- Material provided -
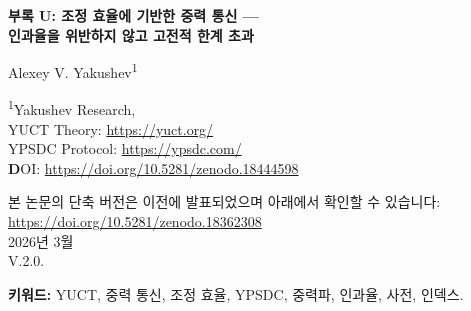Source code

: \documentclass[12pt,a4paper]{article}
\newcommand{\Keff}{K_{\mathrm{eff}}}
\begin{document}
	
	\begin{titlepage}
		\begin{center}
			\vspace*{1cm}
			\Huge \textbf{부록 U: 조정 효율에 기반한 중력 통신 — \\ 인과율을 위반하지 않고 고전적 한계 초과}
			
			\vspace{1cm}
			\Large Alexey V. Yakushev\textsuperscript{1}
			
			\vspace{0.5cm}
			\large \textsuperscript{1}Yakushev Research, \\
			YUCT Theory: \url{https://yuct.org/}\\
			YPSDC Protocol: \url{https://ypsdc.com/}\\
			
			\vspace{2cm}
			\textbf DOI: \url{https://doi.org/10.5281/zenodo.18444598}\\
			
			\vspace{1cm}
			
			\vspace{0cm}
			\large 
			본 논문의 단축 버전은 이전에 발표되었으며 아래에서 확인할 수 있습니다:\\ \url{https://doi.org/10.5281/zenodo.18362308}\\
			\vspace{1cm}
			2026년 3월 \\ \large V.2.0.
			
			\newpage
			\vspace{2cm}
			\begin{abstract}
				\noindent
				우리는 Yakushev 통합 조정 이론(YUCT)에 기반한 장거리 통신의 새로운 접근법을 제안한다. 중력장을 자연적으로 존재하는 전역 사전으로 취급함으로써, 짧은 인덱스(중력 섭동)가 원거리 관찰자 간 상태를 조정할 수 있음을 보여준다. 그 유효 효율 \(\Keff\)은 형식적으로 광속 한계를 초과하지만 인과율을 위반하지는 않는다. 핵심은 오프라인 사전 분배(기존 중력장)와 온라인 인덱스 전송(광속 중력파)의 분리에 있다. 중력파는 물질을 감쇠 없이 투과하여 전자기 신호에 비해 중요한 이점을 제공한다. 우리는 기본 방정식을 유도하고, 달성 가능한 효율을 추정하며, 고정밀 중력계를 이용한 실험적 검증을 제안한다. 이 연구는 지연이 거리가 아닌 국소 처리에 의해 결정되는 새로운 종류의 통신 시스템으로의 길을 연다.
			\end{abstract}
			
			\vspace{0.5cm}
			\noindent \textbf{키워드:} YUCT, 중력 통신, 조정 효율, YPSDC, 중력파, 인과율, 사전, 인덱스.
		\end{center}
	\end{titlepage}
	
\end{document}
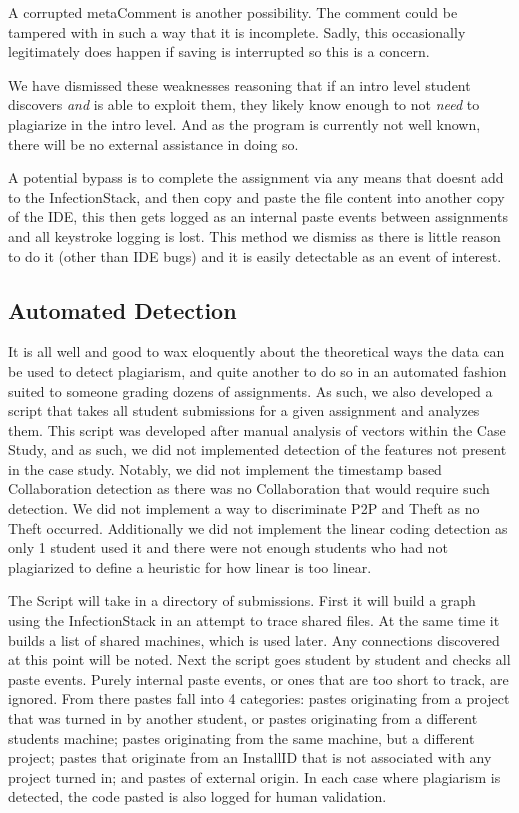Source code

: \documentclass[10pt]{article}
\newcommand{\installID}{InstallID\xspace}
\newcommand{\metaComment}{metaComment\xspace}
\newcommand{\infectionStack}{InfectionStack\xspace}
\begin{document}
A corrupted \metaComment is another possibility.  The comment could be tampered with in such a way that it is incomplete.  Sadly, this occasionally legitimately does happen if saving is interrupted so this is a concern.                     	

We have dismissed these weaknesses reasoning that if an intro level student discovers \textit{and} is able to exploit them, they likely know enough to not \textit{need} to plagiarize in the intro level.  And as the program is currently not well known, there will be no external assistance in doing so.

A potential bypass is to complete the assignment via any means that doesnt add to the \infectionStack, and then copy and paste the file content into another copy of the IDE, this then gets logged as an internal paste events between assignments and all keystroke logging is lost.  This method we dismiss as there is little reason to do it (other than IDE bugs) and it is easily detectable as an event of interest.
\subsection{Automated Detection}

It is all well and good to wax eloquently about the theoretical ways the data can be used to detect plagiarism, and quite another to do so in an automated fashion suited to someone grading dozens of assignments.  As such, we also developed a script that takes all student submissions for a given assignment and analyzes them.  This script was developed after manual analysis of vectors within the Case Study, and as such, we did not implemented detection of the features not present in the case study.  Notably, we did not implement the timestamp based Collaboration detection as there was no Collaboration that would require such detection.  We did not implement a way to discriminate P2P and Theft as no Theft occurred. Additionally we did not implement the linear coding detection as only 1 student used it and there were not enough students who had not plagiarized to define a heuristic for how linear is too linear.  

The Script will take in a directory of submissions.  First it will build a graph using the \infectionStack in an attempt to trace shared files.  At the same time it builds a list of shared machines, which is used later.  Any connections discovered at this point will be noted.  Next the script goes student by student and checks all paste events.  Purely internal paste events, or ones that are too short to track, are ignored.  From there pastes fall into 4 categories:  pastes originating from a project that was turned in by another student, or pastes originating from a different students machine; pastes originating from the same machine, but a different project; pastes that originate from an \installID that is not associated with any project turned in; and pastes of external origin.  In each case where plagiarism is detected, the code pasted is also logged for human validation.
\end{document}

- Exercise requirements -
Please print all the entries exactly as written, but drop the pictures.

- Result of this task -
Source code

: \documentclass[12pt,a4paper]{article}
\newcommand{\Keff}{K_{\mathrm{eff}}}
\begin{document}
	
	\begin{titlepage}
		\begin{center}
			\vspace*{1cm}
			\Huge \textbf{부록 U: 조정 효율에 기반한 중력 통신 — \\ 인과율을 위반하지 않고 고전적 한계 초과}
			
			\vspace{1cm}
			\Large Alexey V. Yakushev\textsuperscript{1}
			
			\vspace{0.5cm}
			\large \textsuperscript{1}Yakushev Research, \\
			YUCT Theory: \url{https://yuct.org/}\\
			YPSDC Protocol: \url{https://ypsdc.com/}\\
			
			\vspace{2cm}
			\textbf DOI: \url{https://doi.org/10.5281/zenodo.18444598}\\
			
			\vspace{1cm}
			
			\vspace{0cm}
			\large 
			본 논문의 단축 버전은 이전에 발표되었으며 아래에서 확인할 수 있습니다:\\ \url{https://doi.org/10.5281/zenodo.18362308}\\
			\vspace{1cm}
			2026년 3월 \\ \large V.2.0.
			
			\newpage
			\vspace{2cm}
			\begin{abstract}
				\noindent
				우리는 Yakushev 통합 조정 이론(YUCT)에 기반한 장거리 통신의 새로운 접근법을 제안한다. 중력장을 자연적으로 존재하는 전역 사전으로 취급함으로써, 짧은 인덱스(중력 섭동)가 원거리 관찰자 간 상태를 조정할 수 있음을 보여준다. 그 유효 효율 \(\Keff\)은 형식적으로 광속 한계를 초과하지만 인과율을 위반하지는 않는다. 핵심은 오프라인 사전 분배(기존 중력장)와 온라인 인덱스 전송(광속 중력파)의 분리에 있다. 중력파는 물질을 감쇠 없이 투과하여 전자기 신호에 비해 중요한 이점을 제공한다. 우리는 기본 방정식을 유도하고, 달성 가능한 효율을 추정하며, 고정밀 중력계를 이용한 실험적 검증을 제안한다. 이 연구는 지연이 거리가 아닌 국소 처리에 의해 결정되는 새로운 종류의 통신 시스템으로의 길을 연다.
			\end{abstract}
			
			\vspace{0.5cm}
			\noindent \textbf{키워드:} YUCT, 중력 통신, 조정 효율, YPSDC, 중력파, 인과율, 사전, 인덱스.
		\end{center}
	\end{titlepage}
	
\end{document}
Source code

: \documentclass[10pt]{article}
\newcommand{\installID}{InstallID\xspace}
\newcommand{\metaComment}{metaComment\xspace}
\newcommand{\infectionStack}{InfectionStack\xspace}
\begin{document}
A corrupted \metaComment is another possibility.  The comment could be tampered with in such a way that it is incomplete.  Sadly, this occasionally legitimately does happen if saving is interrupted so this is a concern.                     	

We have dismissed these weaknesses reasoning that if an intro level student discovers \textit{and} is able to exploit them, they likely know enough to not \textit{need} to plagiarize in the intro level.  And as the program is currently not well known, there will be no external assistance in doing so.

A potential bypass is to complete the assignment via any means that doesnt add to the \infectionStack, and then copy and paste the file content into another copy of the IDE, this then gets logged as an internal paste events between assignments and all keystroke logging is lost.  This method we dismiss as there is little reason to do it (other than IDE bugs) and it is easily detectable as an event of interest.
\subsection{Automated Detection}

It is all well and good to wax eloquently about the theoretical ways the data can be used to detect plagiarism, and quite another to do so in an automated fashion suited to someone grading dozens of assignments.  As such, we also developed a script that takes all student submissions for a given assignment and analyzes them.  This script was developed after manual analysis of vectors within the Case Study, and as such, we did not implemented detection of the features not present in the case study.  Notably, we did not implement the timestamp based Collaboration detection as there was no Collaboration that would require such detection.  We did not implement a way to discriminate P2P and Theft as no Theft occurred. Additionally we did not implement the linear coding detection as only 1 student used it and there were not enough students who had not plagiarized to define a heuristic for how linear is too linear.  

The Script will take in a directory of submissions.  First it will build a graph using the \infectionStack in an attempt to trace shared files.  At the same time it builds a list of shared machines, which is used later.  Any connections discovered at this point will be noted.  Next the script goes student by student and checks all paste events.  Purely internal paste events, or ones that are too short to track, are ignored.  From there pastes fall into 4 categories:  pastes originating from a project that was turned in by another student, or pastes originating from a different students machine; pastes originating from the same machine, but a different project; pastes that originate from an \installID that is not associated with any project turned in; and pastes of external origin.  In each case where plagiarism is detected, the code pasted is also logged for human validation.
\end{document}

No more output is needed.